Evaluation of three AI-based CT auto-contouring systems for head&neck, thorax and pelvis
PD-0315
Abstract
Evaluation of three AI-based CT auto-contouring systems for head&neck, thorax and pelvis
Authors: Marta Casati1, Mauro Loi2, Chiara Arilli1, Livia Marrazzo1, Cinzia Talamonti1,3, Margherita Zani1, Antonella Compagnucci1, Gabriele Simontacchi4, Vanessa Di Cataldo5, Isacco Desideri3, Pierluigi Bonomo4, Nicola Franza6, Davide Raspanti7, Roberto Pellegrini8, Lorenzo Livi3,2, Stefania Pallotta3,1
1Azienda Ospedaliero Universitaria Careggi, Medical Physics, Florence, Italy; 2Azienda Ospedaliero Universitaria Careggi, Radiotherapy Unit, Florence, Italy; 3University of Florence, Department of Experimental and Clinical Biomedical Sciences, Florence, Italy; 4Azienda Ospedaliero Universitaria Careggi, Radiation Oncology, Florence, Italy; 5Florentine Institute of Care and Assistance (IFCA), Radiation Oncology, Florence, Italy; 6DosimETrICA, DosimETrICA, Nocera Inferiore (SA), Italy; 7Temasinergie S.p.A., Radiotherapy and Diagnostic Radiology, Faenza (RA), Italy; 8Elekta AB, Global Clinical Science, Stockholm, Sweden
Show Affiliations
Hide Affiliations
Purpose or Objective
To evaluate both performances and clinical acceptability
of auto-contours generated by three AI-based software on 18 CT studies: 6 Head
and Neck (H&N), 6 Thorax (T), and 6 Pelvis (P).
Material and Methods
The structures listed in table 1 have been assessed,
for each test study. The evaluated AI-contours were generated with deep
learning algorithms by: Contour Protégé AI (Protégé) v. 2.0 (MIM software Inc.

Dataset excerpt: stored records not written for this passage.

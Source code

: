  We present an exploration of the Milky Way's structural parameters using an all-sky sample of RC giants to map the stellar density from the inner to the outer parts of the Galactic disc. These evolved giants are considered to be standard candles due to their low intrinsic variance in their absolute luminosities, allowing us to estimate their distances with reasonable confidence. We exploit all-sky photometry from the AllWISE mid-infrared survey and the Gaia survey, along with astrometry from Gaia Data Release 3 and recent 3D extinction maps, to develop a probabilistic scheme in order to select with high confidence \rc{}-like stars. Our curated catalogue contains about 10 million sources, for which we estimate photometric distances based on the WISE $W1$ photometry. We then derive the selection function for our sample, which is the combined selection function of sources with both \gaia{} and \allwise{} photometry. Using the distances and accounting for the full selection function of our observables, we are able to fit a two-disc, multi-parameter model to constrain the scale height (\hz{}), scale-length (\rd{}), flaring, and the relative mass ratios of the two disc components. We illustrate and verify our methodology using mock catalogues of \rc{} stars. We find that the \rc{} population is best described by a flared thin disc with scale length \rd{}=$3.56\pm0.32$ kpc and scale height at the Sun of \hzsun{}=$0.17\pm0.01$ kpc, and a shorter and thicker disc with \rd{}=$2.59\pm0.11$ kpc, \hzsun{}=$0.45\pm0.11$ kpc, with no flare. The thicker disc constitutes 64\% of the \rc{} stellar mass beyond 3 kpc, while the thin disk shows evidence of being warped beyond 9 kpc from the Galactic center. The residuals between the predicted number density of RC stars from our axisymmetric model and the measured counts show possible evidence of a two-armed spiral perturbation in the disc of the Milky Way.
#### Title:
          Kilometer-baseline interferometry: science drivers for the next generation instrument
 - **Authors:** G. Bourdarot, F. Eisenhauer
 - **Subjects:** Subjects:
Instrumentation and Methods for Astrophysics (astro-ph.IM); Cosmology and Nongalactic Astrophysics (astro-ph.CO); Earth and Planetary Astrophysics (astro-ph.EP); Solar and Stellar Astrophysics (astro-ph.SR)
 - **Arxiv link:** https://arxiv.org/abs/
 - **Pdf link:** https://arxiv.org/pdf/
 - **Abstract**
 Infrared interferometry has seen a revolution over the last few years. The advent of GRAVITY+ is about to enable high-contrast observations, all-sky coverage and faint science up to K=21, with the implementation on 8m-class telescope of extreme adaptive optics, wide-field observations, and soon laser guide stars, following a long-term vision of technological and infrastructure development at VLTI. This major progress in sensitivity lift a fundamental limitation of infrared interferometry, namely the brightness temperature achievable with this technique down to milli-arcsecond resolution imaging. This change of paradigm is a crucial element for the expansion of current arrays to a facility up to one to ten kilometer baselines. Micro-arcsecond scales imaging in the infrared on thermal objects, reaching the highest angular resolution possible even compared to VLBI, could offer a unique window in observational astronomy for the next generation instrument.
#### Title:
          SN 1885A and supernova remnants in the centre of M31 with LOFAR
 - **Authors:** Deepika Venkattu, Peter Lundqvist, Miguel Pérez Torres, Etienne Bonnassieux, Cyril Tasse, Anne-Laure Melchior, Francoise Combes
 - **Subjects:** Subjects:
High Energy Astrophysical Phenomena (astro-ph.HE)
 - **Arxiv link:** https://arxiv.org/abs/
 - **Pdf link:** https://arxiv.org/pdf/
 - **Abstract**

7.1.5), Limbus Contour (Limbus) v. 1.3.0 (Limbus AI Inc.), and Admire v. 3.28 (prototype
by Elekta) software. The type and number of contours automatically contoured by
the three software are different. Lymph nodes were not evaluated. For the Pelvis,
we also compared the performances of AI-based with atlas-based segmentation
approaches. For this purpose two MIM atlases: a proprietary atlas (High-Risk
Prostate, HRP) and an in-house developed atlas (AOUC) [1] were employed,
invoking them from an in-house, multi-subject customized workflow, in which
registration parameters and post-processing options were optimized.
Each contour (including manual) was visually evaluated
in a blinded test by a Radiation Oncologist (RO) (other than the reference one),
assigning a score proportional to the degree of corrections needed for clinical
suitability: 0 (contour acceptable without editing); 1 (minor revision
required); 2 (further revision needed).
Results
For each district, the percentage of evaluated
structures scored 0, 1 or 2 are reported in figure 2a.

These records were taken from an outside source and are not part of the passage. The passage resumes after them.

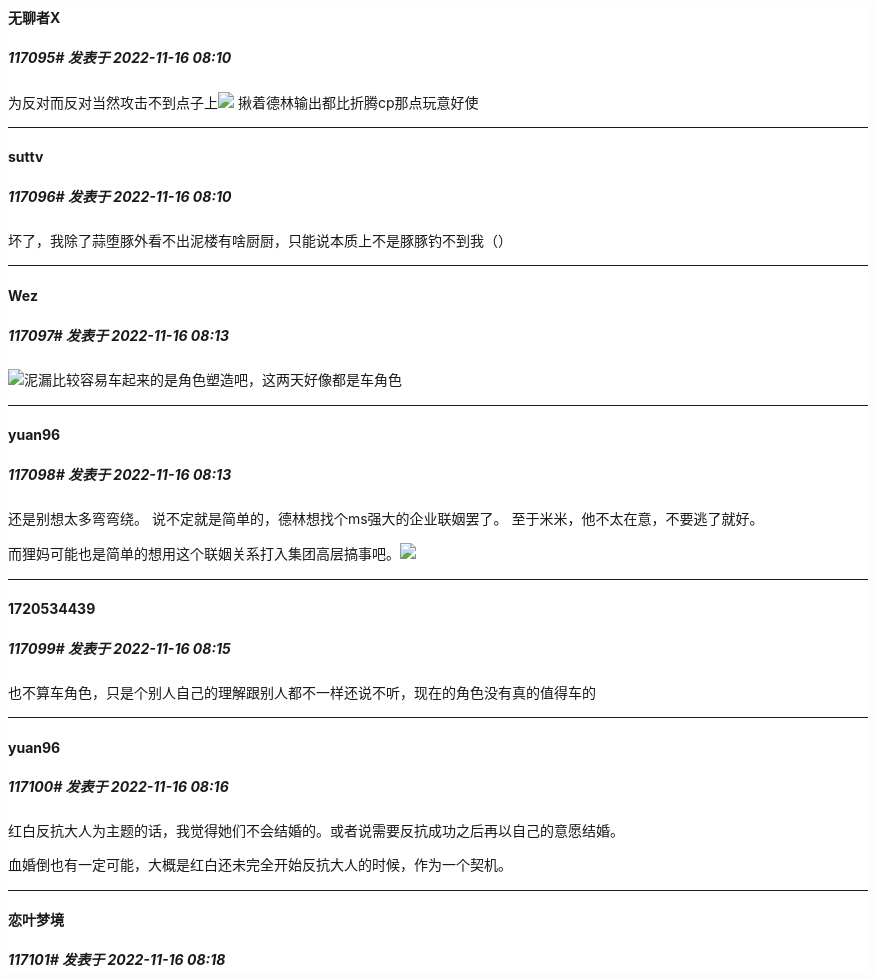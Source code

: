 ####  无聊者X  
##### 117095#       发表于 2022-11-16 08:10

为反对而反对当然攻击不到点子上<img src="https://static.saraba1st.com/image/smiley/face2017/037.png" referrerpolicy="no-referrer">
揪着德林输出都比折腾cp那点玩意好使

*****

####  suttv  
##### 117096#       发表于 2022-11-16 08:10

坏了，我除了蒜堕豚外看不出泥楼有啥厨厨，只能说本质上不是豚豚钓不到我（）



*****

####  Wez  
##### 117097#       发表于 2022-11-16 08:13

<img src="https://static.saraba1st.com/image/smiley/face2017/220.png" referrerpolicy="no-referrer">泥漏比较容易车起来的是角色塑造吧，这两天好像都是车角色

*****

####  yuan96  
##### 117098#       发表于 2022-11-16 08:13

还是别想太多弯弯绕。
说不定就是简单的，德林想找个ms强大的企业联姻罢了。
至于米米，他不太在意，不要逃了就好。

而狸妈可能也是简单的想用这个联姻关系打入集团高层搞事吧。<img src="https://static.saraba1st.com/image/smiley/face2017/002.png" referrerpolicy="no-referrer">

*****

####  1720534439  
##### 117099#       发表于 2022-11-16 08:15

也不算车角色，只是个别人自己的理解跟别人都不一样还说不听，现在的角色没有真的值得车的

*****

####  yuan96  
##### 117100#       发表于 2022-11-16 08:16

红白反抗大人为主题的话，我觉得她们不会结婚的。或者说需要反抗成功之后再以自己的意愿结婚。

血婚倒也有一定可能，大概是红白还未完全开始反抗大人的时候，作为一个契机。

*****

####  恋叶梦境  
##### 117101#       发表于 2022-11-16 08:18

The percentage of evaluated structures for which no
corrections or minor corrections were needed are reported in fig. 2b.
For all districts, more than 79% of DL contours are
acceptable or need minor corrections (Fig. 2b).
DL contours generally have a higher degree of clinical
acceptability than atlas-based contours. Although certain atlas-based contours
sometimes require even major revision, we improved MIM HRP atlas contours
quality by optimizing the workflow image-registration options and
post-processing steps. Results further improved by using AOUC atlas, created and
optimized in-house: the fraction of contours scored 0 or 1 reaches 92%,
comparable to DL-generated contours.
Conclusion
DL-based algorithms represent a turning point in the
field of auto-contouring and produce high quality contours. Even if some
corrections are needed before clinical use, in clinical practice, important
time-savings may be obtained, if no or minor corrections are needed.
To date, evaluated deep-learning algorithms are
capable to produce high quality contours, in most cases clinically acceptable
or prone to be quickly edited with minor revision.
[1] Casati et Al. DOI: 10.1002/acm2.13093